- [What is being asked]
Whatever the records contain, reproduce all of them exactly.

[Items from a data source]
____
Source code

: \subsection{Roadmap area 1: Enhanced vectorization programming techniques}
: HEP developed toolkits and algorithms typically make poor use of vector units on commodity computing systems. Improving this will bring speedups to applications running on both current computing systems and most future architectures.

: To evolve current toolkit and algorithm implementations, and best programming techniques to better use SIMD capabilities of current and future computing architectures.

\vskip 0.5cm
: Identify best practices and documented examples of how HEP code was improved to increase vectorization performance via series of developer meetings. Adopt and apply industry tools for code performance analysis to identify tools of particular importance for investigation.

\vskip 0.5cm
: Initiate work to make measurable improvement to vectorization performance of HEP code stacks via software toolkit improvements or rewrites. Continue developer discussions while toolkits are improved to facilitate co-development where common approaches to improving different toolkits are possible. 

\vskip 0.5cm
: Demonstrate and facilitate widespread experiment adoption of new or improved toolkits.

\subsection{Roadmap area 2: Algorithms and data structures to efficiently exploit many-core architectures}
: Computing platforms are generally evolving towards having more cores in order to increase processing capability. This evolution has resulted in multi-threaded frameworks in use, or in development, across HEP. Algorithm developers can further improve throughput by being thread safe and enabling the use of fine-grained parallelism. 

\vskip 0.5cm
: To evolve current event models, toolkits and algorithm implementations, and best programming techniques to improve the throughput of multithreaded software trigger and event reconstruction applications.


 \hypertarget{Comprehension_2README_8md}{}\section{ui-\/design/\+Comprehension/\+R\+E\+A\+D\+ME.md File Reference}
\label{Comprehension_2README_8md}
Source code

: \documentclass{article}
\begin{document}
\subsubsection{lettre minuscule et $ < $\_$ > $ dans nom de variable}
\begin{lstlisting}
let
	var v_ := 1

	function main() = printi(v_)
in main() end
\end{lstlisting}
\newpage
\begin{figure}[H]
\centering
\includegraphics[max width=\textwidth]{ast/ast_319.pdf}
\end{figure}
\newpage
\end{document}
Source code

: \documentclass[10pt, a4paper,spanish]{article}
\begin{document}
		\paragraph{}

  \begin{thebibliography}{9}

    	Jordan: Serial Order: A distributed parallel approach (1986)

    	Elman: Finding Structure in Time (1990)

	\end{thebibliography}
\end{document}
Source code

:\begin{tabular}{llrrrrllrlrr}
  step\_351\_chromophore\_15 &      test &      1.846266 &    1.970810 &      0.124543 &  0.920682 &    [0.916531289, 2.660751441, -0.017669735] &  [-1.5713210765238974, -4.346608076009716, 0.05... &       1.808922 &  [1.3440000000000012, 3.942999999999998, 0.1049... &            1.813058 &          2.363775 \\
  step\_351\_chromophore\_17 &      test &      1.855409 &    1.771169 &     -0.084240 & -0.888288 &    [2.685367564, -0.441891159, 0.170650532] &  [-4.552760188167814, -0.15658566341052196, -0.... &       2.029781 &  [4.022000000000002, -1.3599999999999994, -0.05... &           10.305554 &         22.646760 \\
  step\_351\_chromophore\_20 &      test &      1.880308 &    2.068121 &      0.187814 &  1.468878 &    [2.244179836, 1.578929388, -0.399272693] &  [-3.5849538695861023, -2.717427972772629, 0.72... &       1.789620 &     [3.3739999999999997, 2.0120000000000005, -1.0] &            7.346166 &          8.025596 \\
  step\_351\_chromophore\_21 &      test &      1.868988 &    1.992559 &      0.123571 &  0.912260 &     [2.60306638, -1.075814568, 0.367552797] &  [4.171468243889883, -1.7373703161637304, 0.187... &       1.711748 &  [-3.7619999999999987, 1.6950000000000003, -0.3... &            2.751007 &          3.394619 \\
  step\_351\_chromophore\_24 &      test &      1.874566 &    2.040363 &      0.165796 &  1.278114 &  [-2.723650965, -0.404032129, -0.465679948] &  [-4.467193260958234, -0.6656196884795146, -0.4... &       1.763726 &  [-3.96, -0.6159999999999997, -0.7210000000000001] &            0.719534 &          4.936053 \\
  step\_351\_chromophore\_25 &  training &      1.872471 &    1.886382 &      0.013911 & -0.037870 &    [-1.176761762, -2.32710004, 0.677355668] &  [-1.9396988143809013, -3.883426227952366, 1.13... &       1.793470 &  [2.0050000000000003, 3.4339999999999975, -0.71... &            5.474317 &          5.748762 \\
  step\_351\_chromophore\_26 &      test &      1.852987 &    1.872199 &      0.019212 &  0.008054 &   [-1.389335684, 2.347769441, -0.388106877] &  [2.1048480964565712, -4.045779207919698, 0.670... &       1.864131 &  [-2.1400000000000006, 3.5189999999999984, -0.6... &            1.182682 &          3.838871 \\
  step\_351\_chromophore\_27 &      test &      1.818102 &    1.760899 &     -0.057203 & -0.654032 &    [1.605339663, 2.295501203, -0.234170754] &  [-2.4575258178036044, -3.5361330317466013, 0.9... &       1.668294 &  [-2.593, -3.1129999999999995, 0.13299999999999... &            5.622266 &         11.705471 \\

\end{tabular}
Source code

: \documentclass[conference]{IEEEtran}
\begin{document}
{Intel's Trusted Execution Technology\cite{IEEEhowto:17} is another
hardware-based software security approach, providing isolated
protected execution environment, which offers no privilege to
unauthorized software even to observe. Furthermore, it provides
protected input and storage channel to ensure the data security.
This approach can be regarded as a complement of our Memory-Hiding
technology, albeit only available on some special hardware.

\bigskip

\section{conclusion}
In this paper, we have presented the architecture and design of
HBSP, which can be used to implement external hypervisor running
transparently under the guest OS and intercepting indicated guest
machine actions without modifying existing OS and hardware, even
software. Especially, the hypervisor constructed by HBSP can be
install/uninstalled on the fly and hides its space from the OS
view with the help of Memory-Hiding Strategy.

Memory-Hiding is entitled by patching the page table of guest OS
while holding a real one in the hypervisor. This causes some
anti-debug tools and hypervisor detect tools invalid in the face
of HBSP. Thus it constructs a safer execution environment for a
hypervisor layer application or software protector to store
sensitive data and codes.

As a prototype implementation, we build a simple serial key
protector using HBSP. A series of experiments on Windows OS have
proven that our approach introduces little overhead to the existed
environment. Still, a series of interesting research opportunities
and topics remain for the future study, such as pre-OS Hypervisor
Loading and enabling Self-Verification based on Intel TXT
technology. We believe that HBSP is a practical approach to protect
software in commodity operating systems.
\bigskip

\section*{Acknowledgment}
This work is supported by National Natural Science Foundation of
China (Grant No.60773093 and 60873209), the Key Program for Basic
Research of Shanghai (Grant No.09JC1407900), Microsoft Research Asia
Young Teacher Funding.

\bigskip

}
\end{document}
____
- [Output of the exercise]
Source code

: \subsection{Roadmap area 1: Enhanced vectorization programming techniques}
: HEP developed toolkits and algorithms typically make poor use of vector units on commodity computing systems. Improving this will bring speedups to applications running on both current computing systems and most future architectures.

: To evolve current toolkit and algorithm implementations, and best programming techniques to better use SIMD capabilities of current and future computing architectures.

\vskip 0.5cm
: Identify best practices and documented examples of how HEP code was improved to increase vectorization performance via series of developer meetings. Adopt and apply industry tools for code performance analysis to identify tools of particular importance for investigation.

\vskip 0.5cm
: Initiate work to make measurable improvement to vectorization performance of HEP code stacks via software toolkit improvements or rewrites. Continue developer discussions while toolkits are improved to facilitate co-development where common approaches to improving different toolkits are possible. 

\vskip 0.5cm
: Demonstrate and facilitate widespread experiment adoption of new or improved toolkits.

\subsection{Roadmap area 2: Algorithms and data structures to efficiently exploit many-core architectures}
: Computing platforms are generally evolving towards having more cores in order to increase processing capability. This evolution has resulted in multi-threaded frameworks in use, or in development, across HEP. Algorithm developers can further improve throughput by being thread safe and enabling the use of fine-grained parallelism. 

\vskip 0.5cm
: To evolve current event models, toolkits and algorithm implementations, and best programming techniques to improve the throughput of multithreaded software trigger and event reconstruction applications.


 \hypertarget{Comprehension_2README_8md}{}\section{ui-\/design/\+Comprehension/\+R\+E\+A\+D\+ME.md File Reference}
\label{Comprehension_2README_8md}
Source code

: \documentclass{article}
\begin{document}
\subsubsection{lettre minuscule et $ < $\_$ > $ dans nom de variable}
\begin{lstlisting}
let
	var v_ := 1

	function main() = printi(v_)
in main() end
\end{lstlisting}
\newpage
\begin{figure}[H]
\centering
\includegraphics[max width=\textwidth]{ast/ast_319.pdf}
\end{figure}
\newpage
\end{document}
Source code

: \documentclass[10pt, a4paper,spanish]{article}
\begin{document}
		\paragraph{}

  \begin{thebibliography}{9}

    	Jordan: Serial Order: A distributed parallel approach (1986)

    	Elman: Finding Structure in Time (1990)

	\end{thebibliography}
\end{document}
Source code

:\begin{tabular}{llrrrrllrlrr}
  step\_351\_chromophore\_15 &      test &      1.846266 &    1.970810 &      0.124543 &  0.920682 &    [0.916531289, 2.660751441, -0.017669735] &  [-1.5713210765238974, -4.346608076009716, 0.05... &       1.808922 &  [1.3440000000000012, 3.942999999999998, 0.1049... &            1.813058 &          2.363775 \\
  step\_351\_chromophore\_17 &      test &      1.855409 &    1.771169 &     -0.084240 & -0.888288 &    [2.685367564, -0.441891159, 0.170650532] &  [-4.552760188167814, -0.15658566341052196, -0.... &       2.029781 &  [4.022000000000002, -1.3599999999999994, -0.05... &           10.305554 &         22.646760 \\
  step\_351\_chromophore\_20 &      test &      1.880308 &    2.068121 &      0.187814 &  1.468878 &    [2.244179836, 1.578929388, -0.399272693] &  [-3.5849538695861023, -2.717427972772629, 0.72... &       1.789620 &     [3.3739999999999997, 2.0120000000000005, -1.0] &            7.346166 &          8.025596 \\
  step\_351\_chromophore\_21 &      test &      1.868988 &    1.992559 &      0.123571 &  0.912260 &     [2.60306638, -1.075814568, 0.367552797] &  [4.171468243889883, -1.7373703161637304, 0.187... &       1.711748 &  [-3.7619999999999987, 1.6950000000000003, -0.3... &            2.751007 &          3.394619 \\
  step\_351\_chromophore\_24 &      test &      1.874566 &    2.040363 &      0.165796 &  1.278114 &  [-2.723650965, -0.404032129, -0.465679948] &  [-4.467193260958234, -0.6656196884795146, -0.4... &       1.763726 &  [-3.96, -0.6159999999999997, -0.7210000000000001] &            0.719534 &          4.936053 \\
  step\_351\_chromophore\_25 &  training &      1.872471 &    1.886382 &      0.013911 & -0.037870 &    [-1.176761762, -2.32710004, 0.677355668] &  [-1.9396988143809013, -3.883426227952366, 1.13... &       1.793470 &  [2.0050000000000003, 3.4339999999999975, -0.71... &            5.474317 &          5.748762 \\
  step\_351\_chromophore\_26 &      test &      1.852987 &    1.872199 &      0.019212 &  0.008054 &   [-1.389335684, 2.347769441, -0.388106877] &  [2.1048480964565712, -4.045779207919698, 0.670... &       1.864131 &  [-2.1400000000000006, 3.5189999999999984, -0.6... &            1.182682 &          3.838871 \\
  step\_351\_chromophore\_27 &      test &      1.818102 &    1.760899 &     -0.057203 & -0.654032 &    [1.605339663, 2.295501203, -0.234170754] &  [-2.4575258178036044, -3.5361330317466013, 0.9... &       1.668294 &  [-2.593, -3.1129999999999995, 0.13299999999999... &            5.622266 &         11.705471 \\

\end{tabular}
Source code

: \documentclass[conference]{IEEEtran}
\begin{document}
{Intel's Trusted Execution Technology\cite{IEEEhowto:17} is another
hardware-based software security approach, providing isolated
protected execution environment, which offers no privilege to
unauthorized software even to observe. Furthermore, it provides
protected input and storage channel to ensure the data security.
This approach can be regarded as a complement of our Memory-Hiding
technology, albeit only available on some special hardware.

\bigskip

\section{conclusion}
In this paper, we have presented the architecture and design of
HBSP, which can be used to implement external hypervisor running
transparently under the guest OS and intercepting indicated guest
machine actions without modifying existing OS and hardware, even
software. Especially, the hypervisor constructed by HBSP can be
install/uninstalled on the fly and hides its space from the OS
view with the help of Memory-Hiding Strategy.

Memory-Hiding is entitled by patching the page table of guest OS
while holding a real one in the hypervisor. This causes some
anti-debug tools and hypervisor detect tools invalid in the face
of HBSP. Thus it constructs a safer execution environment for a
hypervisor layer application or software protector to store
sensitive data and codes.

As a prototype implementation, we build a simple serial key
protector using HBSP. A series of experiments on Windows OS have
proven that our approach introduces little overhead to the existed
environment. Still, a series of interesting research opportunities
and topics remain for the future study, such as pre-OS Hypervisor
Loading and enabling Self-Verification based on Intel TXT
technology. We believe that HBSP is a practical approach to protect
software in commodity operating systems.
\bigskip

\section*{Acknowledgment}
This work is supported by National Natural Science Foundation of
China (Grant No.60773093 and 60873209), the Key Program for Basic
Research of Shanghai (Grant No.09JC1407900), Microsoft Research Asia
Young Teacher Funding.

\bigskip

}
\end{document}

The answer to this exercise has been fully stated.